As the exhibition progresses, it features plein-air, Impressionist scenes, such as John Marshall Gamble’s lovely painting of poppies and lupine on a spring morning, circa 1915, and Hungarian-born Maurice Braun’s “Mountain Vista,” circa 1920, painted in the back country east of San Diego.

Some of the most vibrant are Guy Rose’s moody, dramatic “Gathering Storm, High Sierra,” circa 1916, and bright, sunny, vivid “Monterey Cypress,” circa 1918, in which he applied Impressionist techniques to typical California landscapes.

Rose was a native Californian who grew up on a ranch near Pasadena and studied first at San Francisco’s California School of Design and later at Paris’s Academie Julian. After spending the 1890s in New York, he returned to France in 1899 to live in Giverny, where he became friends with Claude Monet, applying what he had learned from the famous French Impressionist to California scenes after he returned to his home state in 1914.

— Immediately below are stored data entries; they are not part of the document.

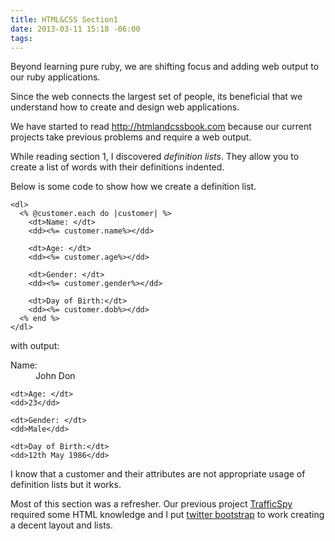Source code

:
 ```yaml
---
title: HTML&CSS Section1
date: 2013-03-11 15:18 -06:00
tags:
---
```


Beyond learning pure ruby, we are shifting focus and adding web output to our ruby applications.

Since the web connects the largest set of people, its beneficial that we understand how to create and design web applications. 

We have started to read <http://htmlandcssbook.com> because our current projects take previous problems and require a web output. 

While reading section 1, I discovered _definition lists_. They allow you to create a list of words with their definitions indented.

Below is some code to show how we create a definition list.   

```erb
<dl>  
  <% @customer.each do |customer| %>        
    <dt>Name: </dt>
    <dd><%= customer.name%></dd>
             
    <dt>Age: </dt>
    <dd><%= customer.age%></dd>
                 
    <dt>Gender: </dt>
    <dd><%= customer.gender%></dd>
                 
    <dt>Day of Birth:</dt>
    <dd><%= customer.dob%></dd>
  <% end %>
</dl>
```
with output:

<dl>          
    <dt>Name: </dt>
    <dd>John Don</dd>
             
    <dt>Age: </dt>
    <dd>23</dd>
                 
    <dt>Gender: </dt>
    <dd>Male</dd>
                 
    <dt>Day of Birth:</dt>
    <dd>12th May 1986</dd>
</dl>

I know that a customer and their attributes are not appropriate usage of definition lists but it works. 

Most of this section was a refresher. Our previous project [TrafficSpy](http://trafficspy.herokuapp.com) required some HTML knowledge and I put [twitter bootstrap](http://blog.getbootstrap.com) to work creating a decent layout and lists. 
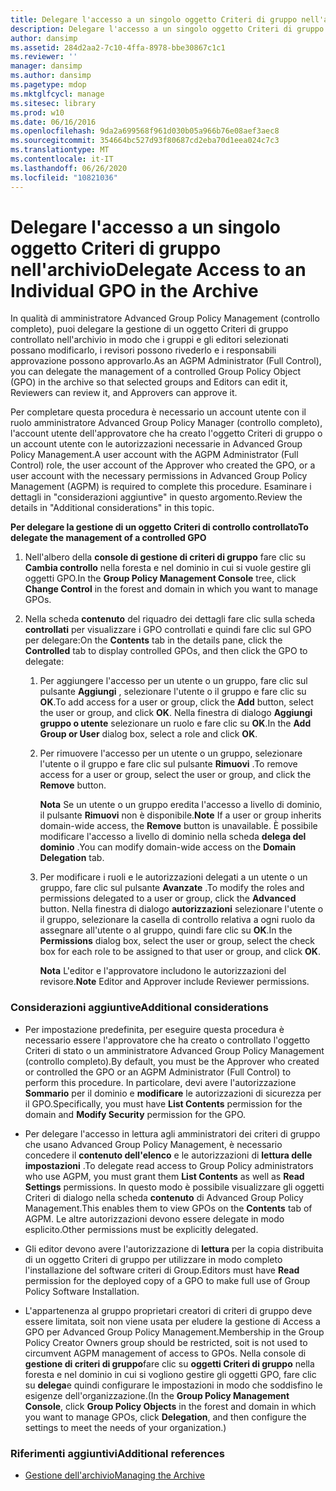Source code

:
 ```yaml
---
title: Delegare l'accesso a un singolo oggetto Criteri di gruppo nell'archivio
description: Delegare l'accesso a un singolo oggetto Criteri di gruppo nell'archivio
author: dansimp
ms.assetid: 284d2aa2-7c10-4ffa-8978-bbe30867c1c1
ms.reviewer: ''
manager: dansimp
ms.author: dansimp
ms.pagetype: mdop
ms.mktglfcycl: manage
ms.sitesec: library
ms.prod: w10
ms.date: 06/16/2016
ms.openlocfilehash: 9da2a699568f961d030b05a966b76e08aef3aec8
ms.sourcegitcommit: 354664bc527d93f80687cd2eba70d1eea024c7c3
ms.translationtype: MT
ms.contentlocale: it-IT
ms.lasthandoff: 06/26/2020
ms.locfileid: "10821036"
---
```

# <span data-ttu-id="66de8-103">Delegare l'accesso a un singolo oggetto Criteri di gruppo nell'archivio</span><span class="sxs-lookup"><span data-stu-id="66de8-103">Delegate Access to an Individual GPO in the Archive</span></span>


<span data-ttu-id="66de8-104">In qualità di amministratore Advanced Group Policy Management (controllo completo), puoi delegare la gestione di un oggetto Criteri di gruppo controllato nell'archivio in modo che i gruppi e gli editori selezionati possano modificarlo, i revisori possono rivederlo e i responsabili approvazione possono approvarlo.</span><span class="sxs-lookup"><span data-stu-id="66de8-104">As an AGPM Administrator (Full Control), you can delegate the management of a controlled Group Policy Object (GPO) in the archive so that selected groups and Editors can edit it, Reviewers can review it, and Approvers can approve it.</span></span>

<span data-ttu-id="66de8-105">Per completare questa procedura è necessario un account utente con il ruolo amministratore Advanced Group Policy Manager (controllo completo), l'account utente dell'approvatore che ha creato l'oggetto Criteri di gruppo o un account utente con le autorizzazioni necessarie in Advanced Group Policy Management.</span><span class="sxs-lookup"><span data-stu-id="66de8-105">A user account with the AGPM Administrator (Full Control) role, the user account of the Approver who created the GPO, or a user account with the necessary permissions in Advanced Group Policy Management (AGPM) is required to complete this procedure.</span></span> <span data-ttu-id="66de8-106">Esaminare i dettagli in "considerazioni aggiuntive" in questo argomento.</span><span class="sxs-lookup"><span data-stu-id="66de8-106">Review the details in "Additional considerations" in this topic.</span></span>

**<span data-ttu-id="66de8-107">Per delegare la gestione di un oggetto Criteri di controllo controllato</span><span class="sxs-lookup"><span data-stu-id="66de8-107">To delegate the management of a controlled GPO</span></span>**

1.  <span data-ttu-id="66de8-108">Nell'albero della **console di gestione di criteri di gruppo** fare clic su **Cambia controllo** nella foresta e nel dominio in cui si vuole gestire gli oggetti GPO.</span><span class="sxs-lookup"><span data-stu-id="66de8-108">In the **Group Policy Management Console** tree, click **Change Control** in the forest and domain in which you want to manage GPOs.</span></span>

2.  <span data-ttu-id="66de8-109">Nella scheda **contenuto** del riquadro dei dettagli fare clic sulla scheda **controllati** per visualizzare i GPO controllati e quindi fare clic sul GPO per delegare:</span><span class="sxs-lookup"><span data-stu-id="66de8-109">On the **Contents** tab in the details pane, click the **Controlled** tab to display controlled GPOs, and then click the GPO to delegate:</span></span>

    1.  <span data-ttu-id="66de8-110">Per aggiungere l'accesso per un utente o un gruppo, fare clic sul pulsante **Aggiungi** , selezionare l'utente o il gruppo e fare clic su **OK**.</span><span class="sxs-lookup"><span data-stu-id="66de8-110">To add access for a user or group, click the **Add** button, select the user or group, and click **OK**.</span></span> <span data-ttu-id="66de8-111">Nella finestra di dialogo **Aggiungi gruppo o utente** selezionare un ruolo e fare clic su **OK**.</span><span class="sxs-lookup"><span data-stu-id="66de8-111">In the **Add Group or User** dialog box, select a role and click **OK**.</span></span>

    2.  <span data-ttu-id="66de8-112">Per rimuovere l'accesso per un utente o un gruppo, selezionare l'utente o il gruppo e fare clic sul pulsante **Rimuovi** .</span><span class="sxs-lookup"><span data-stu-id="66de8-112">To remove access for a user or group, select the user or group, and click the **Remove** button.</span></span>

        <span data-ttu-id="66de8-113">**Nota**  Se un utente o un gruppo eredita l'accesso a livello di dominio, il pulsante **Rimuovi** non è disponibile.</span><span class="sxs-lookup"><span data-stu-id="66de8-113">**Note** If a user or group inherits domain-wide access, the **Remove** button is unavailable.</span></span> <span data-ttu-id="66de8-114">È possibile modificare l'accesso a livello di dominio nella scheda **delega del dominio** .</span><span class="sxs-lookup"><span data-stu-id="66de8-114">You can modify domain-wide access on the **Domain Delegation** tab.</span></span>

         

    3.  <span data-ttu-id="66de8-115">Per modificare i ruoli e le autorizzazioni delegati a un utente o un gruppo, fare clic sul pulsante **Avanzate** .</span><span class="sxs-lookup"><span data-stu-id="66de8-115">To modify the roles and permissions delegated to a user or group, click the **Advanced** button.</span></span> <span data-ttu-id="66de8-116">Nella finestra di dialogo **autorizzazioni** selezionare l'utente o il gruppo, selezionare la casella di controllo relativa a ogni ruolo da assegnare all'utente o al gruppo, quindi fare clic su **OK**.</span><span class="sxs-lookup"><span data-stu-id="66de8-116">In the **Permissions** dialog box, select the user or group, select the check box for each role to be assigned to that user or group, and click **OK**.</span></span>

        <span data-ttu-id="66de8-117">**Nota**  L'editor e l'approvatore includono le autorizzazioni del revisore.</span><span class="sxs-lookup"><span data-stu-id="66de8-117">**Note** Editor and Approver include Reviewer permissions.</span></span>

         

### <span data-ttu-id="66de8-118">Considerazioni aggiuntive</span><span class="sxs-lookup"><span data-stu-id="66de8-118">Additional considerations</span></span>

-   <span data-ttu-id="66de8-119">Per impostazione predefinita, per eseguire questa procedura è necessario essere l'approvatore che ha creato o controllato l'oggetto Criteri di stato o un amministratore Advanced Group Policy Management (controllo completo).</span><span class="sxs-lookup"><span data-stu-id="66de8-119">By default, you must be the Approver who created or controlled the GPO or an AGPM Administrator (Full Control) to perform this procedure.</span></span> <span data-ttu-id="66de8-120">In particolare, devi avere l'autorizzazione **Sommario** per il dominio e **modificare** le autorizzazioni di sicurezza per il GPO.</span><span class="sxs-lookup"><span data-stu-id="66de8-120">Specifically, you must have **List Contents** permission for the domain and **Modify Security** permission for the GPO.</span></span>

-   <span data-ttu-id="66de8-121">Per delegare l'accesso in lettura agli amministratori dei criteri di gruppo che usano Advanced Group Policy Management, è necessario concedere il **contenuto dell'elenco** e le autorizzazioni di **lettura delle impostazioni** .</span><span class="sxs-lookup"><span data-stu-id="66de8-121">To delegate read access to Group Policy administrators who use AGPM, you must grant them **List Contents** as well as **Read Settings** permissions.</span></span> <span data-ttu-id="66de8-122">In questo modo è possibile visualizzare gli oggetti Criteri di dialogo nella scheda **contenuto** di Advanced Group Policy Management.</span><span class="sxs-lookup"><span data-stu-id="66de8-122">This enables them to view GPOs on the **Contents** tab of AGPM.</span></span> <span data-ttu-id="66de8-123">Le altre autorizzazioni devono essere delegate in modo esplicito.</span><span class="sxs-lookup"><span data-stu-id="66de8-123">Other permissions must be explicitly delegated.</span></span>

-   <span data-ttu-id="66de8-124">Gli editor devono avere l'autorizzazione di **lettura** per la copia distribuita di un oggetto Criteri di gruppo per utilizzare in modo completo l'installazione del software criteri di Group.</span><span class="sxs-lookup"><span data-stu-id="66de8-124">Editors must have **Read** permission for the deployed copy of a GPO to make full use of Group Policy Software Installation.</span></span>

-   <span data-ttu-id="66de8-125">L'appartenenza al gruppo proprietari creatori di criteri di gruppo deve essere limitata, soit non viene usata per eludere la gestione di Access a GPO per Advanced Group Policy Management.</span><span class="sxs-lookup"><span data-stu-id="66de8-125">Membership in the Group Policy Creator Owners group should be restricted, soit is not used to circumvent AGPM management of access to GPOs.</span></span> <span data-ttu-id="66de8-126">Nella console di **gestione di criteri di gruppo**fare clic su **oggetti Criteri di gruppo** nella foresta e nel dominio in cui si vogliono gestire gli oggetti GPO, fare clic su **delega**e quindi configurare le impostazioni in modo che soddisfino le esigenze dell'organizzazione.</span><span class="sxs-lookup"><span data-stu-id="66de8-126">(In the **Group Policy Management Console**, click **Group Policy Objects** in the forest and domain in which you want to manage GPOs, click **Delegation**, and then configure the settings to meet the needs of your organization.)</span></span>

### <span data-ttu-id="66de8-127">Riferimenti aggiuntivi</span><span class="sxs-lookup"><span data-stu-id="66de8-127">Additional references</span></span>

-   [<span data-ttu-id="66de8-128">Gestione dell'archivio</span><span class="sxs-lookup"><span data-stu-id="66de8-128">Managing the Archive</span></span>](managing-the-archive-agpm40.md)

 

 





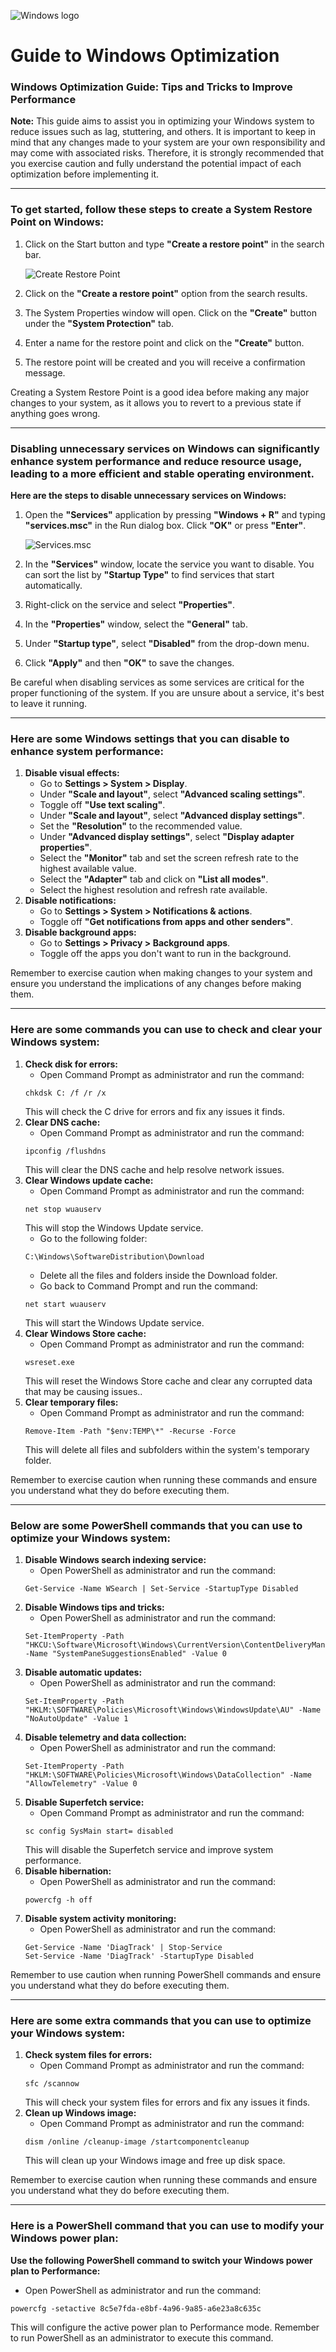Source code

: ![Windows logo](https://cdn.discordapp.com/attachments/745657576779415666/1086783590228041808/windows.png)
# Guide to Windows Optimization
### Windows Optimization Guide: Tips and Tricks to Improve Performance  

**Note:** This guide aims to assist you in optimizing your Windows system to reduce issues such as lag, stuttering, and others. It is important to keep in mind that any changes made to your system are your own responsibility and may come with associated risks. Therefore, it is strongly recommended that you exercise caution and fully understand the potential impact of each optimization before implementing it.

---

### To get started, follow these steps to create a System Restore Point on Windows:

1. Click on the Start button and type **"Create a restore point"** in the search bar.
    
    ![Create Restore Point](https://cdn.discordapp.com/attachments/745657576779415666/1086782151598542918/restore_point.png)
    
2. Click on the **"Create a restore point"** option from the search results.
3. The System Properties window will open. Click on the **"Create"** button under the **"System Protection"** tab.
4. Enter a name for the restore point and click on the **"Create"** button.
5. The restore point will be created and you will receive a confirmation message.

Creating a System Restore Point is a good idea before making any major changes to your system, as it allows you to revert to a previous state if anything goes wrong.

---

### Disabling unnecessary services on Windows can significantly enhance system performance and reduce resource usage, leading to a more efficient and stable operating environment.

**Here are the steps to disable unnecessary services on Windows:**

1. Open the **"Services"** application by pressing **"Windows + R"** and typing **"services.msc"** in the Run dialog box. Click **"OK"** or press **"Enter"**.
    
    ![Services.msc](https://cdn.discordapp.com/attachments/745657576779415666/1086782152152199239/services_msc.png)
    
2. In the **"Services"** window, locate the service you want to disable. You can sort the list by **"Startup Type"** to find services that start automatically.
3. Right-click on the service and select **"Properties"**.
4. In the **"Properties"** window, select the **"General"** tab.
5. Under **"Startup type"**, select **"Disabled"** from the drop-down menu.
6. Click **"Apply"** and then **"OK"** to save the changes.

Be careful when disabling services as some services are critical for the proper functioning of the system. If you are unsure about a service, it's best to leave it running.

---

### Here are some Windows settings that you can disable to enhance system performance:

1. **Disable visual effects:**
    - Go to **Settings > System > Display**.
    - Under **"Scale and layout"**, select **"Advanced scaling settings"**.
    - Toggle off **"Use text scaling"**.
    - Under **"Scale and layout"**, select **"Advanced display settings"**.
    - Set the **"Resolution"** to the recommended value.
    - Under **"Advanced display settings"**, select **"Display adapter properties"**.
    - Select the **"Monitor"** tab and set the screen refresh rate to the highest available value.
    - Select the **"Adapter"** tab and click on **"List all modes"**.
    - Select the highest resolution and refresh rate available.
2. **Disable notifications:**
    - Go to **Settings > System > Notifications & actions**.
    - Toggle off **"Get notifications from apps and other senders"**.
3. **Disable background apps:**
    - Go to **Settings > Privacy > Background apps**.
    - Toggle off the apps you don't want to run in the background.

Remember to exercise caution when making changes to your system and ensure you understand the implications of any changes before making them.

---

### Here are some commands you can use to check and clear your Windows system:

1. **Check disk for errors:**
    - Open Command Prompt as administrator and run the command:
    ```
    chkdsk C: /f /r /x
    ```
    This will check the C drive for errors and fix any issues it finds.
2. **Clear DNS cache:**
    - Open Command Prompt as administrator and run the command:
    ```
    ipconfig /flushdns
    ```
    This will clear the DNS cache and help resolve network issues.
3. **Clear Windows update cache:**
    - Open Command Prompt as administrator and run the command:
    ```
    net stop wuauserv
    ```
    This will stop the Windows Update service.
    - Go to the following folder:
    ```
    C:\Windows\SoftwareDistribution\Download
    ```
    - Delete all the files and folders inside the Download folder.
    - Go back to Command Prompt and run the command:
    ```
    net start wuauserv
    ```
    This will start the Windows Update service.
4. **Clear Windows Store cache:**
    - Open Command Prompt as administrator and run the command:
    ```
    wsreset.exe
    ```
    This will reset the Windows Store cache and clear any corrupted data that may be causing issues..
5. **Clear temporary files:**
    - Open Command Prompt as administrator and run the command:
    ```
    Remove-Item -Path "$env:TEMP\*" -Recurse -Force
    ```
    This will delete all files and subfolders within the system's temporary folder.

Remember to exercise caution when running these commands and ensure you understand what they do before executing them.

---

### Below are some PowerShell commands that you can use to optimize your Windows system:

1. **Disable Windows search indexing service:**
    - Open PowerShell as administrator and run the command:
    ```
    Get-Service -Name WSearch | Set-Service -StartupType Disabled
    ```
2. **Disable Windows tips and tricks:**
    - Open PowerShell as administrator and run the command:
    ```
    Set-ItemProperty -Path "HKCU:\Software\Microsoft\Windows\CurrentVersion\ContentDeliveryManager" -Name "SystemPaneSuggestionsEnabled" -Value 0
    ```
3. **Disable automatic updates:**
    - Open PowerShell as administrator and run the command:
    ```
    Set-ItemProperty -Path "HKLM:\SOFTWARE\Policies\Microsoft\Windows\WindowsUpdate\AU" -Name "NoAutoUpdate" -Value 1
    ```
4. **Disable telemetry and data collection:**
    - Open PowerShell as administrator and run the command:
    ```
    Set-ItemProperty -Path "HKLM:\SOFTWARE\Policies\Microsoft\Windows\DataCollection" -Name "AllowTelemetry" -Value 0
    ```
5. **Disable Superfetch service:**
    - Open Command Prompt as administrator and run the command:
    ```
    sc config SysMain start= disabled
    ```
    This will disable the Superfetch service and improve system performance.
6. **Disable hibernation:**
    - Open PowerShell as administrator and run the command:
    ```
    powercfg -h off
    ```
7. **Disable system activity monitoring:**
    - Open PowerShell as administrator and run the command:
    ```
    Get-Service -Name 'DiagTrack' | Stop-Service
    Set-Service -Name 'DiagTrack' -StartupType Disabled
    ```

Remember to use caution when running PowerShell commands and ensure you understand what they do before executing them.

---

### Here are some extra commands that you can use to optimize your Windows system:

1. **Check system files for errors:**
    - Open Command Prompt as administrator and run the command:
    ```
    sfc /scannow
    ```
    This will check your system files for errors and fix any issues it finds.
2. **Clean up Windows image:**
    - Open Command Prompt as administrator and run the command:
    ```
    dism /online /cleanup-image /startcomponentcleanup
    ```
    This will clean up your Windows image and free up disk space.

Remember to exercise caution when running these commands and ensure you understand what they do before executing them.

---

### Here is a PowerShell command that you can use to modify your Windows power plan:

**Use the following PowerShell command to switch your Windows power plan to Performance:**

- Open PowerShell as administrator and run the command:
```
powercfg -setactive 8c5e7fda-e8bf-4a96-9a85-a6e23a8c635c
```
This will configure the active power plan to Performance mode.
Remember to run PowerShell as an administrator to execute this command.

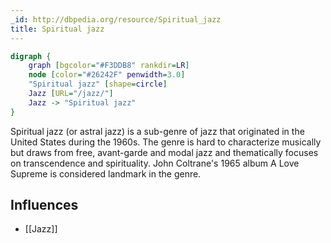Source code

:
 ```yaml
---
_id: http://dbpedia.org/resource/Spiritual_jazz
title: Spiritual jazz
---
```


```dot
digraph {
	graph [bgcolor="#F3DDB8" rankdir=LR]
	node [color="#26242F" penwidth=3.0]
	"Spiritual jazz" [shape=circle]
	Jazz [URL="/jazz/"]
	Jazz -> "Spiritual jazz"
}
```

Spiritual jazz (or astral jazz) is a sub-genre of jazz that originated in the United States during the 1960s. The genre is hard to characterize musically but draws from free, avant-garde and modal jazz and thematically focuses on transcendence and spirituality. John Coltrane's 1965 album A Love Supreme is considered landmark in the genre.

## Influences
- [[Jazz]]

The final section of the show introduces post-Impressionist works by two members of the Society of Six, California’s most notable artists influenced by that movement. The Willrich Collection includes four scintillating paintings by Canadian-born William Clapp, the first director of what is now the Oakland Museum of California. Done between 1930 (“Tree in Blossom”) and 1942 (“Road in the Woods”), they are characterized by passages of bright, often unexpected colors, broken brushwork sometimes verging on Pointillism, and intense light.

Selden Connor Gile’s “Desert Bridge/Holbrook,” 1926, is the most radical work in the show. It’s a small, nearly abstract image, made with thick, broad, rectangular brushstrokes and bold complementary colors (green and red, blue and orange) applied with Fauvist fervor.

It should be noted that there are also some fine watercolors on view by Percy Gray, including the moody, other-worldly “Oaks and Fog,” 1921, and Marion Kavanaugh Wachtel’s ‘California Landscape with Mountain,” circa 1915, a scene of hazy mountains in the distance and a tall stand of Eucalyptus trees with hanging boughs created with nearly abstract, formless swathes of color.

Willrich has described these paintings that she has lived with for 50 years as “close friends.” She selected the Crocker as their new home because she felt it was important that they be displayed in Sacramento, the capital of California, and was gratified to know that her collection would add to the value and depth of the Crocker’s early California collection.

If you go

What: California Paintings from the Wendy Willrich Collection

Where: Crocker Art Museum, 216 O St.

When: Through Dec. 31. 10 a.m. to 5 p.m. Tuesday-Sunday; 10 a.m. to 9 p.m. Thursday. Closed Mondays.

Cost: $12 to $6; free for members and children, 5 and younger. Every third Sunday of the month is “Pay What You Wish Sunday.”